___ Material for this exercise ___

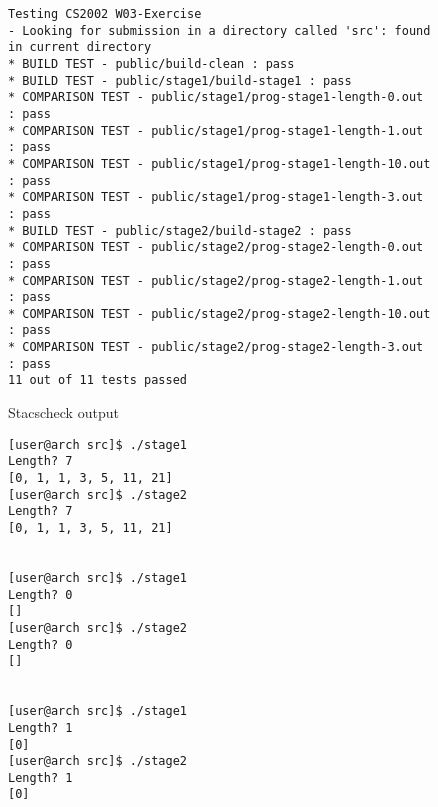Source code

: \documentclass{article}
\begin{document}
\begin{figure}[H]
\begin{verbatim}
Testing CS2002 W03-Exercise
- Looking for submission in a directory called 'src': found in current directory
* BUILD TEST - public/build-clean : pass
* BUILD TEST - public/stage1/build-stage1 : pass
* COMPARISON TEST - public/stage1/prog-stage1-length-0.out : pass
* COMPARISON TEST - public/stage1/prog-stage1-length-1.out : pass
* COMPARISON TEST - public/stage1/prog-stage1-length-10.out : pass
* COMPARISON TEST - public/stage1/prog-stage1-length-3.out : pass
* BUILD TEST - public/stage2/build-stage2 : pass
* COMPARISON TEST - public/stage2/prog-stage2-length-0.out : pass
* COMPARISON TEST - public/stage2/prog-stage2-length-1.out : pass
* COMPARISON TEST - public/stage2/prog-stage2-length-10.out : pass
* COMPARISON TEST - public/stage2/prog-stage2-length-3.out : pass
11 out of 11 tests passed
\end{verbatim}
\caption{Stacscheck output}
\end{figure}

\begin{figure}[H]
\begin{verbatim}
[user@arch src]$ ./stage1
Length? 7
[0, 1, 1, 3, 5, 11, 21]
[user@arch src]$ ./stage2
Length? 7
[0, 1, 1, 3, 5, 11, 21]


[user@arch src]$ ./stage1
Length? 0
[]
[user@arch src]$ ./stage2
Length? 0
[]


[user@arch src]$ ./stage1
Length? 1
[0]
[user@arch src]$ ./stage2
Length? 1
[0]


\end{verbatim}
\end{figure}
\end{document}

___

Activity: Your task is to copy each line of the material that contains the word "build".

Completed exercise:
* BUILD TEST - public/build-clean : pass
* BUILD TEST - public/stage1/build-stage1 : pass
* BUILD TEST - public/stage2/build-stage2 : pass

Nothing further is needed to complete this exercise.